Um sinal dessa influência seriam as diferenças de taxas de votos obtidas por Dilma na periferia e no centro de Taubaté. Enquanto no Cecap a atual presidenta atingiu apenas seis pontos percentuais a menos do que Serra, no centro, área mais rica da cidade, a diferença foi de vinte pontos.

Um freio para a força do lulismo parece ter vindo das denúncias de corrupção, sinalizam as entrevistas obtidas pela pesquisadora. Na avaliação dela, Lula é visto como uma “figura ambígua”. “Se ele é o único político que intercede pelos mais pobres, também é visto como um político que está no meio das falcatruas da política”, afirma. Diante disso, apesar de muitos aprovarem as políticas do governo Lula e de alguns até terem sido beneficiados por elas, parte deles optou por votar no PSDB.

Religião e lulismo

Em mais uma investigação sobre o fenômeno político do lulismo, o pós-graduando Vinicius do Valle decidiu acompanhar, durante a eleição paulistana de 2012, vencida por Fernando Haddad, fieis da igreja Assembleia de Deus em um templo no bairro do Belém, periferia de São Paulo.

Seu objetivo era analisar a importância da instituição religiosa na vida de seus fiéis, a maior parte de baixa renda, sobretudo as influências eleitorais. As igrejas evangélicas, como se sabe, têm ganhado cada vez mais representação política no país.

Na atual legislatura (2011-2014), setenta e três parlamentares, sendo setenta deputados e três senadores, compõem a bancada suprapartidária evangélica no Congresso Nacional, segundo dados do Departamento Intersindical de Assessoria Parlamentar (Diap).

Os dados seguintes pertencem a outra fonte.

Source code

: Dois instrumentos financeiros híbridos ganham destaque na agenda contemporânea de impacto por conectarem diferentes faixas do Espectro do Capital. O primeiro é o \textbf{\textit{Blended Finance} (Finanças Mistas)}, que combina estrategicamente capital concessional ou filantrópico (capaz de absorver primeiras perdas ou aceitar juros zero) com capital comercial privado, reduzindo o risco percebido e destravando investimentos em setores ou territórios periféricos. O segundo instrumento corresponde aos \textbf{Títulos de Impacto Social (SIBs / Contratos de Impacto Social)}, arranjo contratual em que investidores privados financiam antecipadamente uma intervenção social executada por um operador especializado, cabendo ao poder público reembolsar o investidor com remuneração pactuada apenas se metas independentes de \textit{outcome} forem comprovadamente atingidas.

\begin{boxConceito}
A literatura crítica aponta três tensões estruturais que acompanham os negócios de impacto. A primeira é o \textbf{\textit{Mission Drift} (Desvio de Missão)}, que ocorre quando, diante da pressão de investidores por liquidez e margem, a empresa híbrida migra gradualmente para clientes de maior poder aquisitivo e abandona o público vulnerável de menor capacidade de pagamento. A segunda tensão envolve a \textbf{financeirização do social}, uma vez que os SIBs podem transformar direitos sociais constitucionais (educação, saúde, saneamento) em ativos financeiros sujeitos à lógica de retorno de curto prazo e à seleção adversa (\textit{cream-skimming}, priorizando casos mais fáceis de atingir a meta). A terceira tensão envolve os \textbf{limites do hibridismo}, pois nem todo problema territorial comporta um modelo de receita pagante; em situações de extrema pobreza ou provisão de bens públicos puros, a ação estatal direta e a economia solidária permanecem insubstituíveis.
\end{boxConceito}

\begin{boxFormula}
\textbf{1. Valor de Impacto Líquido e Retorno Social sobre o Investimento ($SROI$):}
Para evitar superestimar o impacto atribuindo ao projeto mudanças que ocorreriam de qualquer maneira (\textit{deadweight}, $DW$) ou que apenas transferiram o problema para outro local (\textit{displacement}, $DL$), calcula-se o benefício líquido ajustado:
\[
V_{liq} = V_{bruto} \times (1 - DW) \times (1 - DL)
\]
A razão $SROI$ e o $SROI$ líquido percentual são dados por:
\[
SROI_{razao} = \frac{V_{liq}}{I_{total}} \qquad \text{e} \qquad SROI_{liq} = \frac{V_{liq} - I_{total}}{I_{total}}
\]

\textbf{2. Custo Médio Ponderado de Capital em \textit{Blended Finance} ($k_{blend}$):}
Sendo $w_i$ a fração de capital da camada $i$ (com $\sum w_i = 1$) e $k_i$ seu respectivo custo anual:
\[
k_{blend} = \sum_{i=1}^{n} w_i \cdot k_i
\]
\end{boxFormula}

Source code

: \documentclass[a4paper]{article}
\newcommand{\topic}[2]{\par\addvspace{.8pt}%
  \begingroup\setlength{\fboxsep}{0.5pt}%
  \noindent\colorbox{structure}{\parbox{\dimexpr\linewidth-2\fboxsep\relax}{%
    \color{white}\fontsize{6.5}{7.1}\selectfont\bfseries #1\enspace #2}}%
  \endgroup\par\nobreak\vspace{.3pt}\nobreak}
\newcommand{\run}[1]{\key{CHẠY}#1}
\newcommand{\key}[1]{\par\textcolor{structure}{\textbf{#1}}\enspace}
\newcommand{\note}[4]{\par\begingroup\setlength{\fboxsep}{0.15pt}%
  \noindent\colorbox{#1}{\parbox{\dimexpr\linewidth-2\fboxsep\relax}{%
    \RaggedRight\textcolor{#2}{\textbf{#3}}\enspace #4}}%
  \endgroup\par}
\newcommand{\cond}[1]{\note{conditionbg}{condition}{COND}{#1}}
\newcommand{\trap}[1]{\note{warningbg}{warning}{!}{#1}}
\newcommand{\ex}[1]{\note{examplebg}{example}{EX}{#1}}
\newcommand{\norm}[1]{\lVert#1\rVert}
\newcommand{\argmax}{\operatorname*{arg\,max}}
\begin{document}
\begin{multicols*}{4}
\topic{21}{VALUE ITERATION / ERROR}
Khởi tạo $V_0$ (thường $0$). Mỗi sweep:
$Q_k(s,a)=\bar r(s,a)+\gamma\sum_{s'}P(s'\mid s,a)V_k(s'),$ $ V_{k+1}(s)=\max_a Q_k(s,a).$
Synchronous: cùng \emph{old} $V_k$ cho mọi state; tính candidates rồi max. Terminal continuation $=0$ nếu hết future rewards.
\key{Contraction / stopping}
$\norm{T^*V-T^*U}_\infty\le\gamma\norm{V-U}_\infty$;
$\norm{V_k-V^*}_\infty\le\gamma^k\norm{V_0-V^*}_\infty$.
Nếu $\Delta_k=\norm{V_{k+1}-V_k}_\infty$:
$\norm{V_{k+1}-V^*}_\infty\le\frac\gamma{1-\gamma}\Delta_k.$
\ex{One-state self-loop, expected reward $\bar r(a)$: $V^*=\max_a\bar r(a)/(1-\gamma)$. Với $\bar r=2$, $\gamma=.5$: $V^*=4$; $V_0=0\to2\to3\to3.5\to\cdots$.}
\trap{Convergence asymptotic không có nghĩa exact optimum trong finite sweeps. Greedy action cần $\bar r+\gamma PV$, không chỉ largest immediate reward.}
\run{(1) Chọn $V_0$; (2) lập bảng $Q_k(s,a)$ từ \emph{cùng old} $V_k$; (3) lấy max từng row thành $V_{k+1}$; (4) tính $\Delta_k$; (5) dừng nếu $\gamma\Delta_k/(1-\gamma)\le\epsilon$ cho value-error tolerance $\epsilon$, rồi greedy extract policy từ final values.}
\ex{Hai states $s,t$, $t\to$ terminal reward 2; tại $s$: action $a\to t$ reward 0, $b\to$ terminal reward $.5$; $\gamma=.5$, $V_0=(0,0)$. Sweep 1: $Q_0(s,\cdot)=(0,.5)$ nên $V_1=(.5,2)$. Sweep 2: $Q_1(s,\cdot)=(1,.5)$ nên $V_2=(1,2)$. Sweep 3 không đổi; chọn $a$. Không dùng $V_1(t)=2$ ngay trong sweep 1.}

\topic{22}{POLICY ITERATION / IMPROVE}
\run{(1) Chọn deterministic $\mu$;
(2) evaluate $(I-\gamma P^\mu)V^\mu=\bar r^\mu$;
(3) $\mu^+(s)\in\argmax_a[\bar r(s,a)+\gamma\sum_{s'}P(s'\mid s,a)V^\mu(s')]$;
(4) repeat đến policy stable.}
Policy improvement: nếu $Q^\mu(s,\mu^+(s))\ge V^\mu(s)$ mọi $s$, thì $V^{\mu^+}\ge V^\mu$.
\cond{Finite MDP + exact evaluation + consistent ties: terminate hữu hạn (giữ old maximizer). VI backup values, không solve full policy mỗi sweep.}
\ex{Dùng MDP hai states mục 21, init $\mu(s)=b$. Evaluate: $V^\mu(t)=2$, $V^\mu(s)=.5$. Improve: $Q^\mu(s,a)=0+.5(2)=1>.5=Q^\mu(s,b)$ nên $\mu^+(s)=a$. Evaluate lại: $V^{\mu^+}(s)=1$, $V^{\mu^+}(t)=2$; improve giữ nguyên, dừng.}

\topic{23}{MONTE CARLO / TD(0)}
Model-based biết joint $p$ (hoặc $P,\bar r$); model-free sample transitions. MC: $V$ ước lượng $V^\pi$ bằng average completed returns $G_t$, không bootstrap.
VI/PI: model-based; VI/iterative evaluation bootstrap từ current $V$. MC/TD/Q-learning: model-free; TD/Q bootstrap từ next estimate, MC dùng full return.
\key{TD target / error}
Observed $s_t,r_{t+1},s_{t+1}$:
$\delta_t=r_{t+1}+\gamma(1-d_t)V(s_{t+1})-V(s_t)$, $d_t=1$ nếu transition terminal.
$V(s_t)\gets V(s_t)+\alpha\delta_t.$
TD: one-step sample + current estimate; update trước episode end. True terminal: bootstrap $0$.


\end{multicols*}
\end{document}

Na opinião de Valle, a igreja mostrou que tem um papel fundamental na vida de seus fieis. “Há o sentimento de pertencimento e de comunidade, que se tornam fundamentais para as ‘visões de mundo’. Em termos políticos-eleitorais, isso traz diversas implicações. O primeiro é que as pessoas assumem o programa político da instituição, que envolve tanto o apoio do Estado para as atividades da Igreja, quanto o aspecto da moralidade cristã”, explica o pesquisador.

Dessa forma, apenas uma parte dos eleitores desse grupo seguiu as recomendações de Lula. São os que valorizaram determinadas mudanças socioeconômicas ocorridas na última década e optaram pelo candidato lulista, mesmo sem a garantia de que o Estado atuaria em favor de preceitos morais.

"Vida Loka"

Já a pós-graduanda Thais Pavez, em seu trabalho sobre a cultura política dos jovens da periferia, optou por abordar as narrativas e depoimentos orais sobre a história de vida dessa população, marcada pela proximidade com a marginalização social, a convivência com o crime e apenas parcialmente tocada pelos avanços socioeconômicos da Era Lula.

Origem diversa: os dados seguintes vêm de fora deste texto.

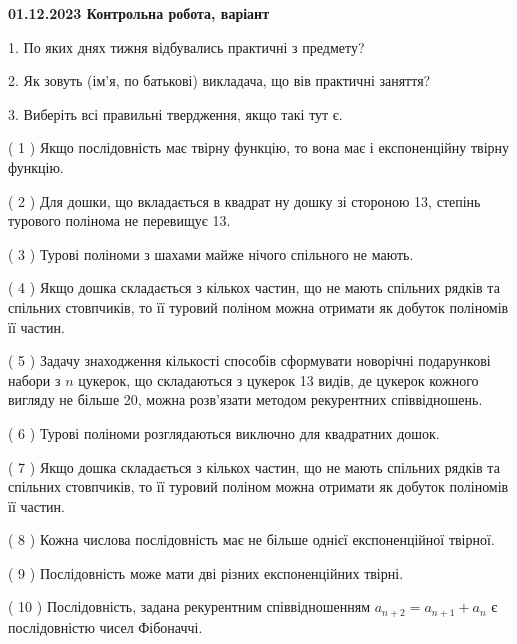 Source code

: \documentclass[12pt, ukrainian]{article}
\begin{document}
\vspace{4mm}
\newpage
\begin {large}

\textbf{01.12.2023 Контрольна робота, варіант  }\par


{
1. По яких днях тижня відбувались практичні з предмету?



\vspace{5mm}
2. Як зовуть (ім'я, по батькові) викладача, що вів практичні заняття?



\vspace{5mm}
3. Виберіть всі правильні твердження, якщо такі тут є.\par
\vspace{2mm}
( 1 ) Якщо послідовність має твірну функцію, то вона має і експоненційну твірну функцію.%

( 2 ) Для дошки, що вкладається в квадрат ну дошку зі стороною 13, степінь турового полінома не перевищує 13.%

( 3 ) Турові поліноми з шахами майже нічого спільного не мають.%

( 4 ) Якщо дошка складається з кількох частин, що не мають спільних рядків та спільних стовпчиків, то її туровий поліном можна отримати як добуток поліномів її частин.%

( 5 ) Задачу знаходження кількості способів сформувати новорічні подарункові набори з $n$ цукерок, що складаються з цукерок 13 видів, де цукерок кожного вигляду не більше 20, можна розв’язати методом рекурентних співвідношень.%

( 6 ) Турові поліноми розглядаються виключно для квадратних дошок.%

( 7 ) Якщо дошка складається з кількох частин, що не мають спільних рядків та спільних стовпчиків, то її туровий поліном можна отримати як добуток поліномів її частин.%

( 8 ) Кожна числова послідовність має не більше однієї  експоненційної твірної.%

( 9 ) Послідовність може мати дві різних експоненційних твірні.%

( 10 ) Послідовність, задана рекурентним співвідношенням $a_{n+2}=a_{n+1}+a_{n}$ є послідовністю чисел Фібоначчі.%
}
\end {large}
\end{document}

Ao citar uma recente pesquisa do professor André Singer, Pavez aponta que o “enorme número de postos de trabalhos formais criados na última década” pôs um freio à catástrofe do desemprego estrutural da onda neoliberal, mas sem chegar a oferecer "bons trabalhos", ou seja, aqueles que se desenvolvem sob condições laborais entendidas como de trabalho decente.

Na explicação do próprio Singer, “os empregos criados, embora protegidos por lei, têm condição precária, sobretudo em virtude de sua alta rotatividade. Ao estimular os setores do capitalismo orientados pela lógica da superexploração, como é o caso do telemarketing ou da construção civil, o lulismo convive com a precariedade". Nesse contexto, a proposta da vida no crime apareceria muitas vezes como caminho mais atrativo e rentável para os jovens.

Nessa linha, e citando outro pesquisador, Paulo Artur Malvasi, Pavez reafirma a ideia de Vida Loka como conceito de identidade chave para compreender discursos de pichadores, grupos de hip hop, o associativismo civil das ONGs, times de futebol de várzea e o trabalho em profissões em risco, como a de motoboy – grupos sobre os quais o lulismo é referência ainda parcial.